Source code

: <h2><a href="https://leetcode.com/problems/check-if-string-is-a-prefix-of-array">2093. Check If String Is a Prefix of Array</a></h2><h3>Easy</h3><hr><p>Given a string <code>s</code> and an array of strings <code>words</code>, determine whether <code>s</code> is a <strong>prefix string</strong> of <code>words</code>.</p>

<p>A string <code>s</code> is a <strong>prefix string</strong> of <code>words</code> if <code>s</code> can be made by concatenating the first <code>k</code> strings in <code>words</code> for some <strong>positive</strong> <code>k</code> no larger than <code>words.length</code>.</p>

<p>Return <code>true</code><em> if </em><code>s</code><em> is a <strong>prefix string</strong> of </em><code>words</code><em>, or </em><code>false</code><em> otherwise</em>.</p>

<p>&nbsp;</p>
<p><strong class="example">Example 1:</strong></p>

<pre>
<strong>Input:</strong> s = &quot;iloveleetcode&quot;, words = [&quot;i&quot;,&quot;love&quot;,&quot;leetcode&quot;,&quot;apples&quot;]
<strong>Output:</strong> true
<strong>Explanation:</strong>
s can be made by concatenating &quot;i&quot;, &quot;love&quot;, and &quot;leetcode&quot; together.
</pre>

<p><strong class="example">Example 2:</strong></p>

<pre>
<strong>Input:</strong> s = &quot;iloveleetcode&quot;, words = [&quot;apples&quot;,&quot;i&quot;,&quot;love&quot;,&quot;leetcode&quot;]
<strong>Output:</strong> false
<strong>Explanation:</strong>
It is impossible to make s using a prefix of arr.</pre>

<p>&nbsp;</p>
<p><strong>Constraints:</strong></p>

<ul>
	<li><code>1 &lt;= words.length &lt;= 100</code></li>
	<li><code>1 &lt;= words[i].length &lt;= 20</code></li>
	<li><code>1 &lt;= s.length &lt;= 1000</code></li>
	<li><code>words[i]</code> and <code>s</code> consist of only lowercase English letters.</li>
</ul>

= = = = =

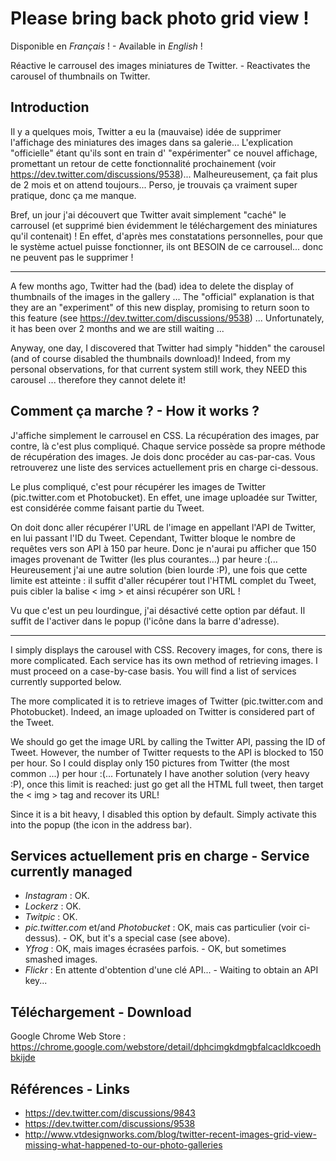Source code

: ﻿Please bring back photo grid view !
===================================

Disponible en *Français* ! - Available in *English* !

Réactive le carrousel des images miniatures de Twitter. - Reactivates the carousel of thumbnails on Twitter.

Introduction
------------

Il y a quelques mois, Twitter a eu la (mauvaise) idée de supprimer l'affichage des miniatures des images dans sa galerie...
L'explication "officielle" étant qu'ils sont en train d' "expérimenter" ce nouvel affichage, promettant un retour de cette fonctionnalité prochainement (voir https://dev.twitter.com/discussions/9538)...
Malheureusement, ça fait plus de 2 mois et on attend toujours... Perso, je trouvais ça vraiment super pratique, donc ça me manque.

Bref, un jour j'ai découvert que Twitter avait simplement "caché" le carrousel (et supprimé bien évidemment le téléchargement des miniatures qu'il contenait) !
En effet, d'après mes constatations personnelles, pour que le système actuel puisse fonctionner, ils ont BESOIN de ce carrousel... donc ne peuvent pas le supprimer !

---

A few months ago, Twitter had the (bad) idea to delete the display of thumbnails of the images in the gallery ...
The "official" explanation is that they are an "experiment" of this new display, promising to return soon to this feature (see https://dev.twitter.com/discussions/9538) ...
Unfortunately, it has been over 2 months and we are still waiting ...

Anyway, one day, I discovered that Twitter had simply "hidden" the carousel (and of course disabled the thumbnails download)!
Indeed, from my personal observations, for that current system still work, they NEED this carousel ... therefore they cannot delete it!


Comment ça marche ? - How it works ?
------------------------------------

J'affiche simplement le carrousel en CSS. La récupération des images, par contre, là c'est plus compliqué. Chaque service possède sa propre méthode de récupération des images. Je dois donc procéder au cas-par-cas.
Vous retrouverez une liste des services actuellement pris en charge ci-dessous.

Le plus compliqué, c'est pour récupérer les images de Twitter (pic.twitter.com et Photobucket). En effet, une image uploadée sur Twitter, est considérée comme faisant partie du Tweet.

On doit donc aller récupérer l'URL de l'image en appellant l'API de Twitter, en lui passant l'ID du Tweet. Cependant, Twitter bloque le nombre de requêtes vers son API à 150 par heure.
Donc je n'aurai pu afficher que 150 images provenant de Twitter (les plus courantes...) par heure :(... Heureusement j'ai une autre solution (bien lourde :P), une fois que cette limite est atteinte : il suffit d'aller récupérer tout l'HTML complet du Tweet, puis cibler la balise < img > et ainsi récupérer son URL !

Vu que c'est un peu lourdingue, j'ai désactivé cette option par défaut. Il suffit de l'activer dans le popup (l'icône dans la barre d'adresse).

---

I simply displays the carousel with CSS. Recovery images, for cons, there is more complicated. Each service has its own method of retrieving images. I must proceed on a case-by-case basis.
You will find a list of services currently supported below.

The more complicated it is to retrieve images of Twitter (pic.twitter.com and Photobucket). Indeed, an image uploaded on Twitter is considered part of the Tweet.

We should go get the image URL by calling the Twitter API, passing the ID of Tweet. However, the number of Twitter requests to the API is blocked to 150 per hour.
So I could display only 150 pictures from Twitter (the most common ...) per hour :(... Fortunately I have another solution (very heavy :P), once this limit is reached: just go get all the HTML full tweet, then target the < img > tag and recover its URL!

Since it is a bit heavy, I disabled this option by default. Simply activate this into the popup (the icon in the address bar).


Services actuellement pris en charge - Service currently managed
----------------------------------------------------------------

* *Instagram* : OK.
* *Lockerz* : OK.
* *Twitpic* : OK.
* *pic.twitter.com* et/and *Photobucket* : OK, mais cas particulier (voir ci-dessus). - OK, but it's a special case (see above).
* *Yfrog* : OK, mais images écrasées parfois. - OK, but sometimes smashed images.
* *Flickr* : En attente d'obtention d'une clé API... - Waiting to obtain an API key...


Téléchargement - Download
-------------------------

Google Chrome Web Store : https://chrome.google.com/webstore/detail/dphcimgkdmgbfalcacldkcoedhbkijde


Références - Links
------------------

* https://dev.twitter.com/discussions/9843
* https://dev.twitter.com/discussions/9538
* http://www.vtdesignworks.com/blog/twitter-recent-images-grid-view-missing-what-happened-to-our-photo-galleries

= = = = =

__To do__: Of the entries above, repeat exactly the lines between the line with "<p>A string <code>s</code>" and the line with "<strong>Output:</strong> false", inclusive, and no others.

__Reply to the exercise__:
<p>A string <code>s</code> is a <strong>prefix string</strong> of <code>words</code> if <code>s</code> can be made by concatenating the first <code>k</code> strings in <code>words</code> for some <strong>positive</strong> <code>k</code> no larger than <code>words.length</code>.</p>

<p>Return <code>true</code><em> if </em><code>s</code><em> is a <strong>prefix string</strong> of </em><code>words</code><em>, or </em><code>false</code><em> otherwise</em>.</p>

<p>&nbsp;</p>
<p><strong class="example">Example 1:</strong></p>

<pre>
<strong>Input:</strong> s = &quot;iloveleetcode&quot;, words = [&quot;i&quot;,&quot;love&quot;,&quot;leetcode&quot;,&quot;apples&quot;]
<strong>Output:</strong> true
<strong>Explanation:</strong>
s can be made by concatenating &quot;i&quot;, &quot;love&quot;, and &quot;leetcode&quot; together.
</pre>

<p><strong class="example">Example 2:</strong></p>

<pre>
<strong>Input:</strong> s = &quot;iloveleetcode&quot;, words = [&quot;apples&quot;,&quot;i&quot;,&quot;love&quot;,&quot;leetcode&quot;]
<strong>Output:</strong> false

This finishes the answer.